◆ Data supplied
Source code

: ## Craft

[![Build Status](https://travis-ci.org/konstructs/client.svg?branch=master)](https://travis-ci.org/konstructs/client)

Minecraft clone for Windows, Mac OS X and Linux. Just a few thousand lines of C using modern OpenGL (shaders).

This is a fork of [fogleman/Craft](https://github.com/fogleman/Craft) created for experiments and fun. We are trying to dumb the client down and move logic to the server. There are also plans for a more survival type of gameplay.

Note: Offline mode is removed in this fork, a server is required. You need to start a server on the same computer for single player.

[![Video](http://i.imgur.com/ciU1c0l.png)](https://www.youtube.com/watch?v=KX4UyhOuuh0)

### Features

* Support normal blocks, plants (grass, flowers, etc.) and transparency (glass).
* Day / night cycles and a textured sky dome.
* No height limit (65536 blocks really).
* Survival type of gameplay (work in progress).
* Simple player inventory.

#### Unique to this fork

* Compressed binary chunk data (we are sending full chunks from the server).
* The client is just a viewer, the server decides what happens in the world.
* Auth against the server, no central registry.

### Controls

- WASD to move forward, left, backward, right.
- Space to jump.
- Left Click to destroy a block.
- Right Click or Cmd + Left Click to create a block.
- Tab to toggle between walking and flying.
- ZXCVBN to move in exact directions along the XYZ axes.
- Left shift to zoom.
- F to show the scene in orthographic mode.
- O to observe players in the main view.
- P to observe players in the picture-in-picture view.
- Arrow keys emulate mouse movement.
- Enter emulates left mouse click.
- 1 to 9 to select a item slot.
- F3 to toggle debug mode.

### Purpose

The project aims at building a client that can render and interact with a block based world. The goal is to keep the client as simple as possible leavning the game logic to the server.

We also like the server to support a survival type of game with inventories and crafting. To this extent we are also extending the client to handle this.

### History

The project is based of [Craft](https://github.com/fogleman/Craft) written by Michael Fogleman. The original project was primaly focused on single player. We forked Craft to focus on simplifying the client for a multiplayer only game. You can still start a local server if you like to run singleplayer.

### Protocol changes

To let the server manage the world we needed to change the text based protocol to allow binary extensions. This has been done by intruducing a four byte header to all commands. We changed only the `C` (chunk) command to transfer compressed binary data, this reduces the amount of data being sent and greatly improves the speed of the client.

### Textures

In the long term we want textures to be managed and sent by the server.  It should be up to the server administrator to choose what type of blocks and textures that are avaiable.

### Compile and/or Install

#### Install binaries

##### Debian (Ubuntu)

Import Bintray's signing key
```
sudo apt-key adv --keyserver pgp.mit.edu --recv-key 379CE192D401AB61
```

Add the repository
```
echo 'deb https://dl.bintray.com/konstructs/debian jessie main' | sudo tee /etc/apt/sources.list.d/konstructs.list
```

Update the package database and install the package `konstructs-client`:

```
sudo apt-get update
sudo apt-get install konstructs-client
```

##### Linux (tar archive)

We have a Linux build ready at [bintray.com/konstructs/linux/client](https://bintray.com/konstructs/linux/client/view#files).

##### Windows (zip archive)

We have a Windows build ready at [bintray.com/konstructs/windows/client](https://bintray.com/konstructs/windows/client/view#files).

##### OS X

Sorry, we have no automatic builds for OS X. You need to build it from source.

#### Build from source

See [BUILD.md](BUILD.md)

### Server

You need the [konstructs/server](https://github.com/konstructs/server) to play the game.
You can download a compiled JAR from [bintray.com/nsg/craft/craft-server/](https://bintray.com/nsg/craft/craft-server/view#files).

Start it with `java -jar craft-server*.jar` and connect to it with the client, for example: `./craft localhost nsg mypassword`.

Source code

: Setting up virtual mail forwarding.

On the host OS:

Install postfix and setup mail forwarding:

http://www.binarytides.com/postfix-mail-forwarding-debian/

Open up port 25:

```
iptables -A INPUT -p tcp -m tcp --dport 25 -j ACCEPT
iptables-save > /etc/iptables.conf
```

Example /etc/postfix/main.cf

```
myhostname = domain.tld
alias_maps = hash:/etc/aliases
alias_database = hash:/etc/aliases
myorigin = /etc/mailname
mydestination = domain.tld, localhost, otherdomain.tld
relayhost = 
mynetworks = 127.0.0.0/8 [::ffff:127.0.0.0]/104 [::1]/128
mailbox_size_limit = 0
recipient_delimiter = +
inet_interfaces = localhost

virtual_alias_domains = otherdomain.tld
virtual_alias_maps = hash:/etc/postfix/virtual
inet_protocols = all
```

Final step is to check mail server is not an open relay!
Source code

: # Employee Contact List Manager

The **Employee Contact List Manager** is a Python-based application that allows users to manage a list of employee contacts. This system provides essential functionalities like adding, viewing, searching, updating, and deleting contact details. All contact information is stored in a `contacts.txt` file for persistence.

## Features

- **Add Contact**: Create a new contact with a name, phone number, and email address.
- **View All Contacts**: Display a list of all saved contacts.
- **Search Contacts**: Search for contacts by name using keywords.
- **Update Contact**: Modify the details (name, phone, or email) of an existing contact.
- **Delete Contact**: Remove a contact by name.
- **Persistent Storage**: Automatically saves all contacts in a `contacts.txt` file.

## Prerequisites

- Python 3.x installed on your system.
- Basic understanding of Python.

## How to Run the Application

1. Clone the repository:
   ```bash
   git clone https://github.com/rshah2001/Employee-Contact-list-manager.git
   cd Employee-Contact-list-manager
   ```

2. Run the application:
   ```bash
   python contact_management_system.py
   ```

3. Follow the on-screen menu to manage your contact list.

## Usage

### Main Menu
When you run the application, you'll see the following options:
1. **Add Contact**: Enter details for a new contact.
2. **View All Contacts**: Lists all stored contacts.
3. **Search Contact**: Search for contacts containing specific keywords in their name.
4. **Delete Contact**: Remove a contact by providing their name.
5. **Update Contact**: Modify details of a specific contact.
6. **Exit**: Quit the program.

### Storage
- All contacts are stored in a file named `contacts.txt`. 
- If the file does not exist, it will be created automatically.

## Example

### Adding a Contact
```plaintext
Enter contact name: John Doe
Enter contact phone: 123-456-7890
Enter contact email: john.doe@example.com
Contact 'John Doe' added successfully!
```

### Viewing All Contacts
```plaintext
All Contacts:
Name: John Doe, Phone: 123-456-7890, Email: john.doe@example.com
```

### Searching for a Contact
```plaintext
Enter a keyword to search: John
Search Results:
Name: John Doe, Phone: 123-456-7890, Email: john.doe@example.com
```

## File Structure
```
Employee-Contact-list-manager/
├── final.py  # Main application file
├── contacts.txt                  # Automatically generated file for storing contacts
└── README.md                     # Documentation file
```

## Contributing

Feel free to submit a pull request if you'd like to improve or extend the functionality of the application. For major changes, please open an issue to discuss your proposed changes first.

◆ Problem statement
Retype every line of the listing exactly as it appears.

◆ Problem solution
Source code

: ## Craft

[![Build Status](https://travis-ci.org/konstructs/client.svg?branch=master)](https://travis-ci.org/konstructs/client)

Minecraft clone for Windows, Mac OS X and Linux. Just a few thousand lines of C using modern OpenGL (shaders).

This is a fork of [fogleman/Craft](https://github.com/fogleman/Craft) created for experiments and fun. We are trying to dumb the client down and move logic to the server. There are also plans for a more survival type of gameplay.

Note: Offline mode is removed in this fork, a server is required. You need to start a server on the same computer for single player.

[![Video](http://i.imgur.com/ciU1c0l.png)](https://www.youtube.com/watch?v=KX4UyhOuuh0)

### Features

* Support normal blocks, plants (grass, flowers, etc.) and transparency (glass).
* Day / night cycles and a textured sky dome.
* No height limit (65536 blocks really).
* Survival type of gameplay (work in progress).
* Simple player inventory.

#### Unique to this fork

* Compressed binary chunk data (we are sending full chunks from the server).
* The client is just a viewer, the server decides what happens in the world.
* Auth against the server, no central registry.

### Controls

- WASD to move forward, left, backward, right.
- Space to jump.
- Left Click to destroy a block.
- Right Click or Cmd + Left Click to create a block.
- Tab to toggle between walking and flying.
- ZXCVBN to move in exact directions along the XYZ axes.
- Left shift to zoom.
- F to show the scene in orthographic mode.
- O to observe players in the main view.
- P to observe players in the picture-in-picture view.
- Arrow keys emulate mouse movement.
- Enter emulates left mouse click.
- 1 to 9 to select a item slot.
- F3 to toggle debug mode.

### Purpose

The project aims at building a client that can render and interact with a block based world. The goal is to keep the client as simple as possible leavning the game logic to the server.

We also like the server to support a survival type of game with inventories and crafting. To this extent we are also extending the client to handle this.

### History

The project is based of [Craft](https://github.com/fogleman/Craft) written by Michael Fogleman. The original project was primaly focused on single player. We forked Craft to focus on simplifying the client for a multiplayer only game. You can still start a local server if you like to run singleplayer.

### Protocol changes

To let the server manage the world we needed to change the text based protocol to allow binary extensions. This has been done by intruducing a four byte header to all commands. We changed only the `C` (chunk) command to transfer compressed binary data, this reduces the amount of data being sent and greatly improves the speed of the client.

### Textures

In the long term we want textures to be managed and sent by the server.  It should be up to the server administrator to choose what type of blocks and textures that are avaiable.

### Compile and/or Install

#### Install binaries

##### Debian (Ubuntu)

Import Bintray's signing key
```
sudo apt-key adv --keyserver pgp.mit.edu --recv-key 379CE192D401AB61
```

Add the repository
```
echo 'deb https://dl.bintray.com/konstructs/debian jessie main' | sudo tee /etc/apt/sources.list.d/konstructs.list
```

Update the package database and install the package `konstructs-client`:

```
sudo apt-get update
sudo apt-get install konstructs-client
```

##### Linux (tar archive)

We have a Linux build ready at [bintray.com/konstructs/linux/client](https://bintray.com/konstructs/linux/client/view#files).

##### Windows (zip archive)

We have a Windows build ready at [bintray.com/konstructs/windows/client](https://bintray.com/konstructs/windows/client/view#files).

##### OS X

Sorry, we have no automatic builds for OS X. You need to build it from source.

#### Build from source

See [BUILD.md](BUILD.md)

### Server

You need the [konstructs/server](https://github.com/konstructs/server) to play the game.
You can download a compiled JAR from [bintray.com/nsg/craft/craft-server/](https://bintray.com/nsg/craft/craft-server/view#files).

Start it with `java -jar craft-server*.jar` and connect to it with the client, for example: `./craft localhost nsg mypassword`.

Source code

: Setting up virtual mail forwarding.

On the host OS:

Install postfix and setup mail forwarding:

http://www.binarytides.com/postfix-mail-forwarding-debian/

Open up port 25:

```
iptables -A INPUT -p tcp -m tcp --dport 25 -j ACCEPT
iptables-save > /etc/iptables.conf
```

Example /etc/postfix/main.cf

```
myhostname = domain.tld
alias_maps = hash:/etc/aliases
alias_database = hash:/etc/aliases
myorigin = /etc/mailname
mydestination = domain.tld, localhost, otherdomain.tld
relayhost = 
mynetworks = 127.0.0.0/8 [::ffff:127.0.0.0]/104 [::1]/128
mailbox_size_limit = 0
recipient_delimiter = +
inet_interfaces = localhost

virtual_alias_domains = otherdomain.tld
virtual_alias_maps = hash:/etc/postfix/virtual
inet_protocols = all
```

Final step is to check mail server is not an open relay!
Source code

: # Employee Contact List Manager

The **Employee Contact List Manager** is a Python-based application that allows users to manage a list of employee contacts. This system provides essential functionalities like adding, viewing, searching, updating, and deleting contact details. All contact information is stored in a `contacts.txt` file for persistence.

## Features

- **Add Contact**: Create a new contact with a name, phone number, and email address.
- **View All Contacts**: Display a list of all saved contacts.
- **Search Contacts**: Search for contacts by name using keywords.
- **Update Contact**: Modify the details (name, phone, or email) of an existing contact.
- **Delete Contact**: Remove a contact by name.
- **Persistent Storage**: Automatically saves all contacts in a `contacts.txt` file.

## Prerequisites

- Python 3.x installed on your system.
- Basic understanding of Python.

## How to Run the Application

1. Clone the repository:
   ```bash
   git clone https://github.com/rshah2001/Employee-Contact-list-manager.git
   cd Employee-Contact-list-manager
   ```

2. Run the application:
   ```bash
   python contact_management_system.py
   ```

3. Follow the on-screen menu to manage your contact list.

## Usage

### Main Menu
When you run the application, you'll see the following options:
1. **Add Contact**: Enter details for a new contact.
2. **View All Contacts**: Lists all stored contacts.
3. **Search Contact**: Search for contacts containing specific keywords in their name.
4. **Delete Contact**: Remove a contact by providing their name.
5. **Update Contact**: Modify details of a specific contact.
6. **Exit**: Quit the program.

### Storage
- All contacts are stored in a file named `contacts.txt`. 
- If the file does not exist, it will be created automatically.

## Example

### Adding a Contact
```plaintext
Enter contact name: John Doe
Enter contact phone: 123-456-7890
Enter contact email: john.doe@example.com
Contact 'John Doe' added successfully!
```

### Viewing All Contacts
```plaintext
All Contacts:
Name: John Doe, Phone: 123-456-7890, Email: john.doe@example.com
```

### Searching for a Contact
```plaintext
Enter a keyword to search: John
Search Results:
Name: John Doe, Phone: 123-456-7890, Email: john.doe@example.com
```

## File Structure
```
Employee-Contact-list-manager/
├── final.py  # Main application file
├── contacts.txt                  # Automatically generated file for storing contacts
└── README.md                     # Documentation file
```

## Contributing

Feel free to submit a pull request if you'd like to improve or extend the functionality of the application. For major changes, please open an issue to discuss your proposed changes first.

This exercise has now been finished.